------ Supplied material

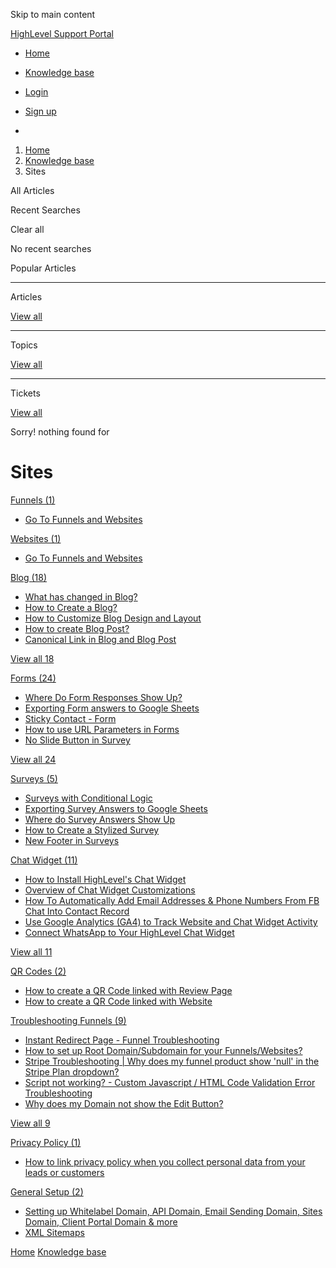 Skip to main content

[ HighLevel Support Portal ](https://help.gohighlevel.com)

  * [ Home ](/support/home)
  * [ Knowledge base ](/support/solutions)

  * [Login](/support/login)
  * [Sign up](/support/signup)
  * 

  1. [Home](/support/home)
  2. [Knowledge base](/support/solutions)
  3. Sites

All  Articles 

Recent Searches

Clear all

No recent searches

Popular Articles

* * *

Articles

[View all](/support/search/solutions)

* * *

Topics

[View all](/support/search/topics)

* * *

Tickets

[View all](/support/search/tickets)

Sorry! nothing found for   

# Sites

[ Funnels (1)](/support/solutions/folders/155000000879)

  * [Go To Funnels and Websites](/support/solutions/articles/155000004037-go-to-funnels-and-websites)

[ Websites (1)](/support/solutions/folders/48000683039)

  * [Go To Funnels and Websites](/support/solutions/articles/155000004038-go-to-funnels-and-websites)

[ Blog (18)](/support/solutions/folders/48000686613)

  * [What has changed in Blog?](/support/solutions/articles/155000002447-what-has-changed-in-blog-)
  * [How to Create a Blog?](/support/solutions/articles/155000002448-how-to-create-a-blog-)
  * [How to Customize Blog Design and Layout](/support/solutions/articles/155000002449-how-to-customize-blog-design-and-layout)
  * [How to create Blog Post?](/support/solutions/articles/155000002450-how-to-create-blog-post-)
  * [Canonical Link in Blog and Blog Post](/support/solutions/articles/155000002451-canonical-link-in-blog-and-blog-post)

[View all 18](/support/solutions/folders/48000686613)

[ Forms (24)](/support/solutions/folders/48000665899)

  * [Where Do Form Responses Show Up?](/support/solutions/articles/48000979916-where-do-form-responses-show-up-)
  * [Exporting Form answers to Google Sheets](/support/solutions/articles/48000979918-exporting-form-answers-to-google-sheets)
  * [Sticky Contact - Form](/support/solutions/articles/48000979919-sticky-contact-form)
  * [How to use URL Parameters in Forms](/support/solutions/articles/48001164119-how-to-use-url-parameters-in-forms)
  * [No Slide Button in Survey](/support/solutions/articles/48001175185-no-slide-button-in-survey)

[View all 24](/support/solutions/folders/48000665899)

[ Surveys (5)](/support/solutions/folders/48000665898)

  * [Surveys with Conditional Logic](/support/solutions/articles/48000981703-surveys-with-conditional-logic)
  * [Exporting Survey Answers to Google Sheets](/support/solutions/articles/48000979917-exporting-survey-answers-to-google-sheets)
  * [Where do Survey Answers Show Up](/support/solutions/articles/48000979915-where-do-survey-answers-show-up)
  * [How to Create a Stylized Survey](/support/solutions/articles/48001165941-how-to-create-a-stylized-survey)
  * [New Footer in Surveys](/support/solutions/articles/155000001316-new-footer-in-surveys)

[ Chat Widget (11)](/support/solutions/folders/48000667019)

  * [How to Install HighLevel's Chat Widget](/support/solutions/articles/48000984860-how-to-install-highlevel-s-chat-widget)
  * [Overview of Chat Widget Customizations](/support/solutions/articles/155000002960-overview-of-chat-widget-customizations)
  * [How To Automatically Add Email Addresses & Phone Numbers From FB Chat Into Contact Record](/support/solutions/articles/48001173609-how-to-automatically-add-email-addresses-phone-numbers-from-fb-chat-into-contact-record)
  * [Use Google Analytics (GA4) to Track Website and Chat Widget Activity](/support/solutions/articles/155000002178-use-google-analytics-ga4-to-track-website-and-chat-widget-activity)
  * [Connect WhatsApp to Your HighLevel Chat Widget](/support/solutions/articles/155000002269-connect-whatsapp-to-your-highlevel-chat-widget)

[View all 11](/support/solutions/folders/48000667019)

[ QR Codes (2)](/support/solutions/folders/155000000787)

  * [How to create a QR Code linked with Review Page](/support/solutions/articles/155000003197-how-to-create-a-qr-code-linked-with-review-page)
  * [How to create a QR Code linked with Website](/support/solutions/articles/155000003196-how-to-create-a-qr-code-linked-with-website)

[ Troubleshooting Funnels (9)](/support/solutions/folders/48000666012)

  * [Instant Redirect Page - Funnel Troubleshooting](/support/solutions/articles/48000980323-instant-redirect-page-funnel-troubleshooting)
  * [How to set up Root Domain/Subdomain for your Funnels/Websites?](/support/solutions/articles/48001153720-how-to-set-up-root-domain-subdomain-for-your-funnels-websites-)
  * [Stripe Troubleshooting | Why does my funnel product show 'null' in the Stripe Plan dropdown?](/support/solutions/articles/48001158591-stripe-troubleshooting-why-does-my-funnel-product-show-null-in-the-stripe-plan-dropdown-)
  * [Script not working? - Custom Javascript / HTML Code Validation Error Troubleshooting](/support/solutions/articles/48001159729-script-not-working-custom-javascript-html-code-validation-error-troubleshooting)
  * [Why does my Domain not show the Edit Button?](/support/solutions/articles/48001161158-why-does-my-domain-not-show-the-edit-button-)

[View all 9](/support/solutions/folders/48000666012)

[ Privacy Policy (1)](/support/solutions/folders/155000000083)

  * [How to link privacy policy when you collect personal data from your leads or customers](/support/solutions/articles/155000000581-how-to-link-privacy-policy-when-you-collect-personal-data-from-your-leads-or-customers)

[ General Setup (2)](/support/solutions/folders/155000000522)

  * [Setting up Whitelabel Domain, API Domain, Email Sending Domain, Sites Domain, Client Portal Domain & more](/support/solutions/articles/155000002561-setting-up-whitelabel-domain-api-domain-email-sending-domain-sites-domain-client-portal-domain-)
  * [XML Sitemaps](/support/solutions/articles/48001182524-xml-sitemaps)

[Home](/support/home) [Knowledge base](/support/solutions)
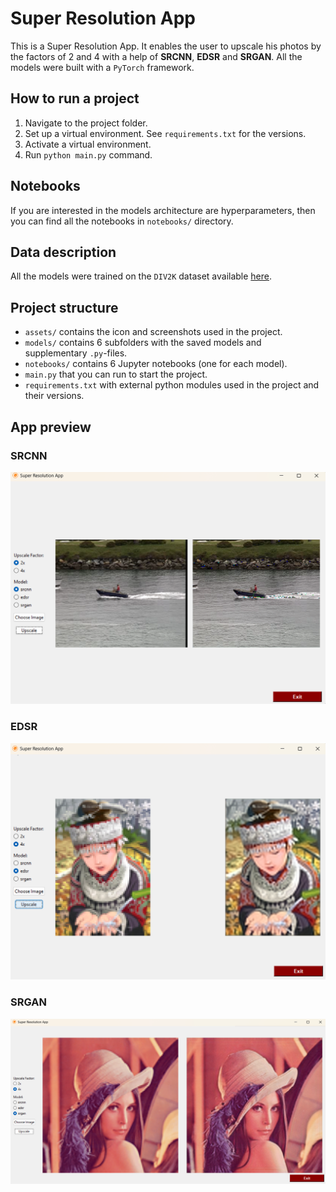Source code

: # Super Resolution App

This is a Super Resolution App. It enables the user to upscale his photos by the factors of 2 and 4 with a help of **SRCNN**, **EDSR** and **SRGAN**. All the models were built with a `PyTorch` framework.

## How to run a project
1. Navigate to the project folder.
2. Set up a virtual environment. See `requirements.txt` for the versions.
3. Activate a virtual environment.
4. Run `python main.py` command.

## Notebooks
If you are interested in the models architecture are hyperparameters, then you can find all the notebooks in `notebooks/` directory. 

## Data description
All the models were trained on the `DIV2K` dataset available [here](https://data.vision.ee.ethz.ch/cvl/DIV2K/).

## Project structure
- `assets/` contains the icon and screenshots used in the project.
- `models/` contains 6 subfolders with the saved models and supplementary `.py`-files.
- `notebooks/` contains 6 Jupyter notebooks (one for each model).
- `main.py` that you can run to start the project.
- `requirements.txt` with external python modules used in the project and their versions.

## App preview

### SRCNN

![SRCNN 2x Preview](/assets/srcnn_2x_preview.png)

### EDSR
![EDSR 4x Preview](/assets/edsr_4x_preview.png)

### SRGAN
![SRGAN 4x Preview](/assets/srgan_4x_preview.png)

------------

### Exercise requirements
In the entries above, restate word for word the lines between the one holding "[ Chat Widget" and the one holding "[Script not working?", inclusive, and nothing besides.

### Written answer
[ Chat Widget (11)](/support/solutions/folders/48000667019)

  * [How to Install HighLevel's Chat Widget](/support/solutions/articles/48000984860-how-to-install-highlevel-s-chat-widget)
  * [Overview of Chat Widget Customizations](/support/solutions/articles/155000002960-overview-of-chat-widget-customizations)
  * [How To Automatically Add Email Addresses & Phone Numbers From FB Chat Into Contact Record](/support/solutions/articles/48001173609-how-to-automatically-add-email-addresses-phone-numbers-from-fb-chat-into-contact-record)
  * [Use Google Analytics (GA4) to Track Website and Chat Widget Activity](/support/solutions/articles/155000002178-use-google-analytics-ga4-to-track-website-and-chat-widget-activity)
  * [Connect WhatsApp to Your HighLevel Chat Widget](/support/solutions/articles/155000002269-connect-whatsapp-to-your-highlevel-chat-widget)

[View all 11](/support/solutions/folders/48000667019)

[ QR Codes (2)](/support/solutions/folders/155000000787)

  * [How to create a QR Code linked with Review Page](/support/solutions/articles/155000003197-how-to-create-a-qr-code-linked-with-review-page)
  * [How to create a QR Code linked with Website](/support/solutions/articles/155000003196-how-to-create-a-qr-code-linked-with-website)

[ Troubleshooting Funnels (9)](/support/solutions/folders/48000666012)

  * [Instant Redirect Page - Funnel Troubleshooting](/support/solutions/articles/48000980323-instant-redirect-page-funnel-troubleshooting)
  * [How to set up Root Domain/Subdomain for your Funnels/Websites?](/support/solutions/articles/48001153720-how-to-set-up-root-domain-subdomain-for-your-funnels-websites-)
  * [Stripe Troubleshooting | Why does my funnel product show 'null' in the Stripe Plan dropdown?](/support/solutions/articles/48001158591-stripe-troubleshooting-why-does-my-funnel-product-show-null-in-the-stripe-plan-dropdown-)
  * [Script not working? - Custom Javascript / HTML Code Validation Error Troubleshooting](/support/solutions/articles/48001159729-script-not-working-custom-javascript-html-code-validation-error-troubleshooting)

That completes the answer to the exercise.